That’s not at all true. Moderate intake of alcohol has shown to have some health benefits. There are NO health benefits from smoking. Completely the opposite.
Some studies have cited better memory, for one, and slowing the onset of Alzheimer’s disease, for two. Also, one can argue weight suppression is a benefit of smoking. Is it a net benefit? I’m sure not, but that’s kinda beside my point. If drinking doesn’t work, than pick another vice. I don’t consider someone who snorts a line of coke once or twice a year a “drug addict” or a “druggie.” I consider them a casual user. YMMV.
Ahh, the Easy Way indeed! I had tried every other method to quit (patches, gum, losenges, Zyban, Chantix). I decided I wanted to quit again, so I bought the book and set a date. I finished the book two days before my official quit date. I threw out what was left of my cigarettes and haven’t smoked since. ~10yrs at a pack a day, and it has been easy and almost enjoyable to quit.

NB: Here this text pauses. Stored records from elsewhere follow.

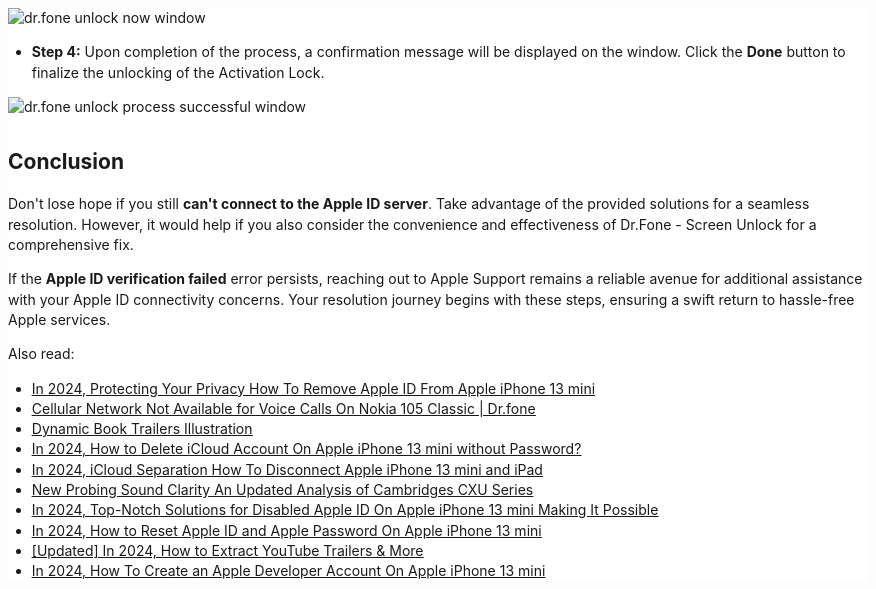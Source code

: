 ![dr.fone unlock now window](https://images.wondershare.com/drfone/guide/bypass-activation-lock-5.png)

- **Step 4:** Upon completion of the process, a confirmation message will be displayed on the window. Click the **Done** button to finalize the unlocking of the Activation Lock.

![dr.fone unlock process successful window](https://images.wondershare.com/drfone/guide/bypass-activation-lock-9.png)

## Conclusion

Don't lose hope if you still **can't connect to the Apple ID server**. Take advantage of the provided solutions for a seamless resolution. However, it would help if you also consider the convenience and effectiveness of Dr.Fone - Screen Unlock for a comprehensive fix.

If the **Apple ID verification failed** error persists, reaching out to Apple Support remains a reliable avenue for additional assistance with your Apple ID connectivity concerns. Your resolution journey begins with these steps, ensuring a swift return to hassle-free Apple services.


<ins class="adsbygoogle"
     style="display:block"
     data-ad-format="autorelaxed"
     data-ad-client="ca-pub-7571918770474297"
     data-ad-slot="1223367746"></ins>
<ins class="adsbygoogle"
     style="display:block"
     data-ad-client="ca-pub-7571918770474297"
     data-ad-slot="8358498916"
     data-ad-format="auto"
     data-full-width-responsive="true"></ins>






<span class="atpl-alsoreadstyle">Also read:</span>
<div><ul>
<li><a href="https://apple-account.techidaily.com/in-2024-protecting-your-privacy-how-to-remove-apple-id-from-apple-iphone-13-mini-by-drfone-ios/"><u>In 2024, Protecting Your Privacy How To Remove Apple ID From Apple iPhone 13 mini</u></a></li>
<li><a href="https://howto.techidaily.com/cellular-network-not-available-for-voice-calls-on-nokia-105-classic-drfone-by-drfone-fix-android-problems-fix-android-problems/"><u>Cellular Network Not Available for Voice Calls On Nokia 105 Classic | Dr.fone</u></a></li>
<li><a href="https://extra-hints.techidaily.com/dynamic-book-trailers-illustration/"><u>Dynamic Book Trailers Illustration</u></a></li>
<li><a href="https://apple-account.techidaily.com/in-2024-how-to-delete-icloud-account-on-apple-iphone-13-mini-without-password-by-drfone-ios/"><u>In 2024, How to Delete iCloud Account On Apple iPhone 13 mini without Password?</u></a></li>
<li><a href="https://apple-account.techidaily.com/in-2024-icloud-separation-how-to-disconnect-apple-iphone-13-mini-and-ipad-by-drfone-ios/"><u>In 2024, iCloud Separation How To Disconnect Apple iPhone 13 mini and iPad</u></a></li>
<li><a href="https://sound-optimizing.techidaily.com/new-probing-sound-clarity-an-updated-analysis-of-cambridges-cxu-series/"><u>New Probing Sound Clarity An Updated Analysis of Cambridges CXU Series</u></a></li>
<li><a href="https://apple-account.techidaily.com/in-2024-top-notch-solutions-for-disabled-apple-id-on-apple-iphone-13-mini-making-it-possible-by-drfone-ios/"><u>In 2024, Top-Notch Solutions for Disabled Apple ID On Apple iPhone 13 mini Making It Possible</u></a></li>
<li><a href="https://apple-account.techidaily.com/in-2024-how-to-reset-apple-id-and-apple-password-on-apple-iphone-13-mini-by-drfone-ios/"><u>In 2024, How to Reset Apple ID and Apple Password On Apple iPhone 13 mini</u></a></li>
<li><a href="https://eaxpv-info.techidaily.com/updated-in-2024-how-to-extract-youtube-trailers-and-more/"><u>[Updated] In 2024, How to Extract YouTube Trailers & More</u></a></li>
<li><a href="https://apple-account.techidaily.com/in-2024-how-to-create-an-apple-developer-account-on-apple-iphone-13-mini-by-drfone-ios/"><u>In 2024, How To Create an Apple Developer Account On Apple iPhone 13 mini</u></a></li>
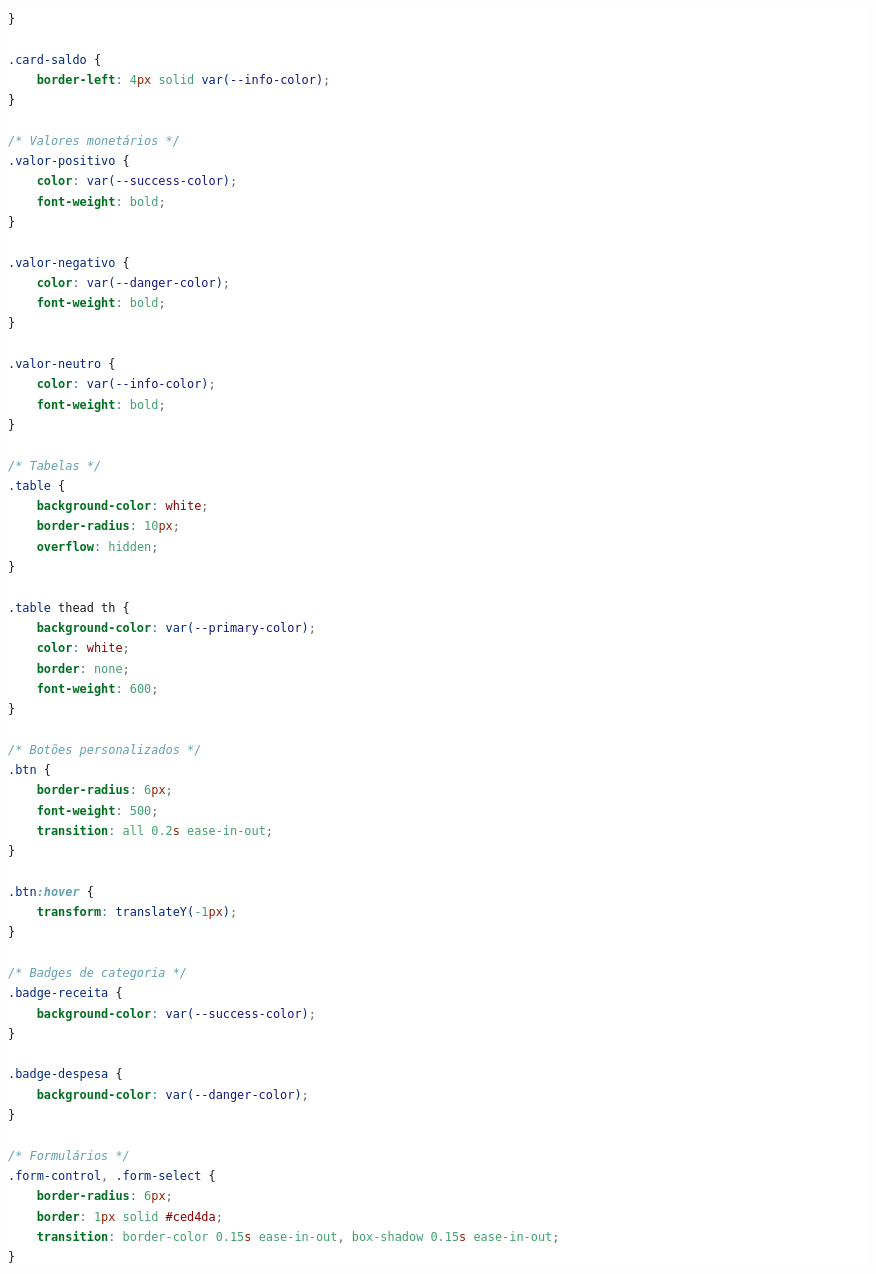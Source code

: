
```css
}

.card-saldo {
    border-left: 4px solid var(--info-color);
}

/* Valores monetários */
.valor-positivo {
    color: var(--success-color);
    font-weight: bold;
}

.valor-negativo {
    color: var(--danger-color);
    font-weight: bold;
}

.valor-neutro {
    color: var(--info-color);
    font-weight: bold;
}

/* Tabelas */
.table {
    background-color: white;
    border-radius: 10px;
    overflow: hidden;
}

.table thead th {
    background-color: var(--primary-color);
    color: white;
    border: none;
    font-weight: 600;
}

/* Botões personalizados */
.btn {
    border-radius: 6px;
    font-weight: 500;
    transition: all 0.2s ease-in-out;
}

.btn:hover {
    transform: translateY(-1px);
}

/* Badges de categoria */
.badge-receita {
    background-color: var(--success-color);
}

.badge-despesa {
    background-color: var(--danger-color);
}

/* Formulários */
.form-control, .form-select {
    border-radius: 6px;
    border: 1px solid #ced4da;
    transition: border-color 0.15s ease-in-out, box-shadow 0.15s ease-in-out;
}

```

I find it pretty interesting how many people think that they enjoy smoking. I certainly thought I did.
There are plenty of good reasons for smoking. Among them:
–You like the way it tastes
–You find it relaxing
–You enjoy the social aspects
–It gives you an excuse to get outside for a few minutes.
I’m not saying that the benefits outweigh the risks. Far from it. But to say that there are no benefits to smoking just makes you sound like one of the “hysterics.”
(For the record–I don’t smoke, but I smoked a little in high school and the first few years of college. I’m lucky enough to never have gotten hooked. I don’t know if that’s because I’m one of the “4%,” or if it’s just dumb luck, but I’d rather not find out.)
Like others have said, it’s an individual process. I’ve probably smoked, I don’t know, 8 cigarettes in the last five months. Can’t say I’ve ever had a craving as such. More like, my friend is smoking, he offers me one, and I smoke it mostly out of gratitude.
OTOH, I surprised myself at my birthday party a couple weeks ago. I was pretty drunk and otherwise messed up, and someone offered me a cigarette. I reached out for it thinking it was an, um, other kind of cigarette, and when I saw it was tobacco I declined, almost disgusted. “Good for you!”, said the hopeless addict who offered the smoke. :shrug: No big deal to me.
That’s true if category one only includes “people who never smoke a cigarette, ever, not ever”, which is a pretty meaningless definition.
Thanks for your input, King of Everyone Else’s Business.
You are very welcome. Anytime.
But I do know how it is. I was a radical smoker myself during my own 17-1/2-year habit. Meaning that whenever anyone brought up the subject of smoking, I’d automatically light up right in front of them and puff away. They soon learned not to bother me with such “nonsense.” Then I finally understood how utterly stupid smoking was and quit.